I used summary.formula
from Hmisc
with continuous Age
and binary outcome O
with test=TRUE
. This returned a p-value for Age
predicting O
(if I understand this correctly).
I then ran a glm
using Age
and O
(univariate logistic regression), which returned a different p-value. I thought that the p-value should be the same?
Edit:
library(Hmisc)
summary.formula(Outcome ~ cut2(Age, seq(15,75,10)), method="reverse", test=TRUE)
p-value = 0.8
x = glm(Outcome ~ Age, family=binomial(link="logit"))
p-value = 0.4
(I'm getting quite confused: the example above which gives the 0.8 p-value is binning the ages, but I was told that the p-value it returns is for all the ages. However, if I run the summary without the binning, the p-value is 0.5.)
Best Answer
First, you need to know what a p-value is. A p-value is the probability that you would observe results as extreme, or more extreme, than the ones you have, if the null hypothesis was in fact true.

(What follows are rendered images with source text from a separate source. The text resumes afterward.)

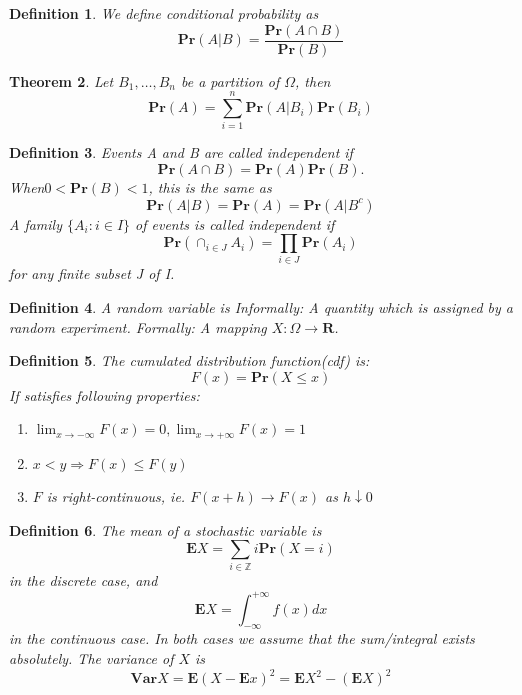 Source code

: \documentclass[11pt]{article}
\newcommand{\Ppb}{\mathbf{Pr}}
\newcommand{\Es}{\mathbf{E}}
\newcommand{\Var}{\mathbf{Var}}
\newcommand{\Real}{\mathbf{R}}
\newtheorem{theorem}{Theorem}
\newtheorem{definition}[theorem]{Definition}
\begin{document}
\begin{definition}
We define conditional probability as 
\begin{equation*}
    \Ppb(A | B)=\frac{\Ppb(A \cap B)}{\Ppb(B)}
\end{equation*}
\end{definition}
\begin{theorem}
Let $B_{1}, \dots, B_{n}$ be a partition of $\Omega$, then
\begin{equation}
\Ppb(A)=\sum_{i=1}^{n} \Ppb\left(A | B_{i}\right) \Ppb\left(B_{i}\right)
\end{equation}
\end{theorem}
\begin{definition}
Events A and B are called independent if
\begin{equation}
\Ppb(A \cap B)=\Ppb(A) \Ppb(B).
\end{equation}
When$ 0 < \Ppb(B) < 1$, this is the same as
\begin{equation}
\Ppb(A | B)=\Ppb(A)=\Ppb\left(A | B^{c}\right)
\end{equation}
A family $\{A_i : i \in I\}$ of events is called independent if
\begin{equation}
\Ppb\left(\cap_{i \in J} A_{i}\right)=\prod_{i \in J} \Ppb\left(A_{i}\right)
\end{equation}
for any finite subset J of I.
\end{definition}

\begin{definition}
A random variable is
Informally: A quantity which is assigned by a random experiment.
Formally: A mapping $X : \Omega \rightarrow \Real$.
\end{definition}
\begin{definition}
The cumulated distribution function(cdf) is:
\begin{equation}
F(x)=\Ppb(X \leq x)
\end{equation}
If satisfies following properties:
\begin{enumerate}
    \item $\lim _{x \rightarrow-\infty} F(x)=0, \lim _{x \rightarrow+\infty} F(x)=1$
    \item $x<y \Rightarrow F(x) \leq F(y)$
    \item $F$ is right-continuous, ie. $F(x+h) \rightarrow F(x)$ as $h \downarrow 0$
\end{enumerate}
\end{definition}
\begin{definition}
The mean of a stochastic variable is
$$
\Es X=\sum_{i \in \mathbb{Z}} i \Ppb(X=i)
$$
in the discrete case, and
$$
\Es X=\int_{-\infty}^{+\infty} f(x) d x
$$
in the continuous case. In both cases we assume that the
sum/integral exists absolutely.
The variance of $X$ is
$$
\Var X=\Es(X-\Es x)^{2}=\Es X^{2}-(\Es X)^{2}
$$
\end{definition}
\end{document}
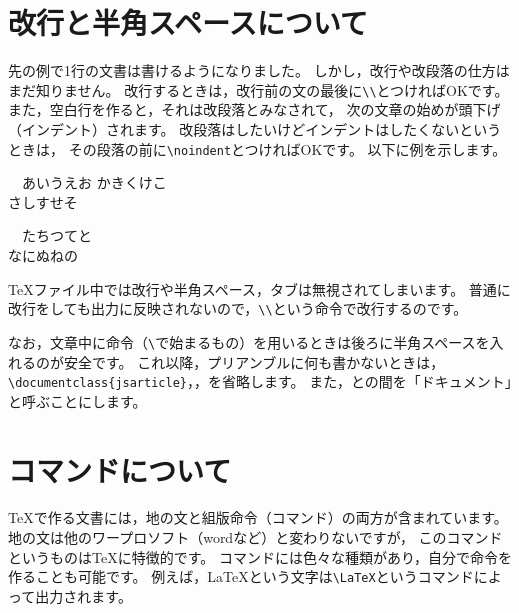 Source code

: \section{改行と半角スペースについて}
先の例で1行の文書は書けるようになりました。
しかし，改行や改段落の仕方はまだ知りません。
改行するときは，改行前の文の最後に\verb|\\|とつければOKです。
また，空白行を作ると，それは改段落とみなされて，
次の文章の始めが頭下げ（インデント）されます。
改段落はしたいけどインデントはしたくないというときは，
その段落の前に\verb|\noindent|とつければOKです。
以下に例を示します。

\begin{IOtcb}
\tcblower

　あいうえお
かきくけこ \\
さしすせそ

　たちつてと\\
なにぬねの
\end{IOtcb}

{\TeX}ファイル中では改行や半角スペース，タブは無視されてしまいます。
普通に改行をしても出力に反映されないので，\verb|\\|という命令で改行するのです。


なお，文章中に命令（\verb|\|で始まるもの）を用いるときは後ろに半角スペースを入れるのが安全です。
これ以降，プリアンブルに何も書かないときは，
\verb|\documentclass{jsarticle}|，\verb||，\verb||を省略します。
また，\verb||と\verb||の間を「ドキュメント」と呼ぶことにします。



\section{コマンドについて}
{\TeX}で作る文書には，地の文と組版命令（コマンド）の両方が含まれています。
地の文は他のワープロソフト（wordなど）と変わりないですが，
このコマンドというものは{\TeX}に特徴的です。
コマンドには色々な種類があり，自分で命令を作ることも可能です。
例えば，{\LaTeX}という文字は\verb|\LaTeX|というコマンドによって出力されます。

The reason you aren't getting the same p-value in your two tests, is that you aren't examining the same null hypotheses under the same assumptions. Pick up a stats textbook.
If a relationship between two variables is approximately linear, binning will reduce statistical power, which probably explains why you get a lower p-value without binning. Think of it this way, binning treats different values within a bin as identical. The information about the differences within a bin may be valuable, but this information is ignored by statistical tests.